── Input data

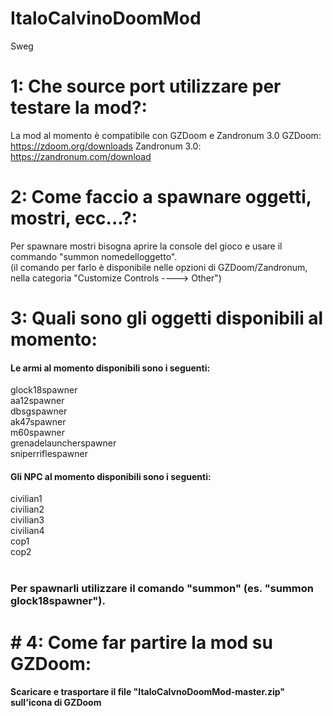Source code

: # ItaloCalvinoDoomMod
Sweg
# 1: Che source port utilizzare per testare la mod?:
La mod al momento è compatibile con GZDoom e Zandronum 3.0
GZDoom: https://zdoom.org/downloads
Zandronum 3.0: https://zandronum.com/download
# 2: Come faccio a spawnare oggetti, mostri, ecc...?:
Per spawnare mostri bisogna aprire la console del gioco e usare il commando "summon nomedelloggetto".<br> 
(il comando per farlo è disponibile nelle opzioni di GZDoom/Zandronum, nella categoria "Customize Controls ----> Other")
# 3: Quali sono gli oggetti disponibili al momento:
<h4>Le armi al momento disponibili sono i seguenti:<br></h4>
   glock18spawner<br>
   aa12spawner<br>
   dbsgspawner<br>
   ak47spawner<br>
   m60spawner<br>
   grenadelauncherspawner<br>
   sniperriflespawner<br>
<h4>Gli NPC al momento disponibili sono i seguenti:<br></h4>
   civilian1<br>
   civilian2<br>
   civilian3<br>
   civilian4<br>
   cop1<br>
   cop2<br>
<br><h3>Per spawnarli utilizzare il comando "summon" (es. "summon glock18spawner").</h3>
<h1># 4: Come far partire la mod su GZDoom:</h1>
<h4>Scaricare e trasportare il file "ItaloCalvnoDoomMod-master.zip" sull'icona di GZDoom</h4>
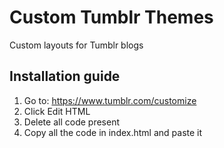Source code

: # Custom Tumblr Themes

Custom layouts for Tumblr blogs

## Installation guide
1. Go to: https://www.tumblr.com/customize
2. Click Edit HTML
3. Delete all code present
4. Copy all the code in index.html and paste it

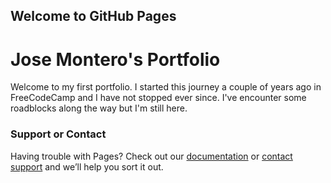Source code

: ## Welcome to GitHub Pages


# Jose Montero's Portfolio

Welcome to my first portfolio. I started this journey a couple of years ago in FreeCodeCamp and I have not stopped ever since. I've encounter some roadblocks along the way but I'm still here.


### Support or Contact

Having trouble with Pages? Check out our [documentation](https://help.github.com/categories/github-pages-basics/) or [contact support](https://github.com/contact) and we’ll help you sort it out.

────

● Problem to solve:
Find every line of the records holding "seguenti". Answer with the count alone.

● Output of the task:
2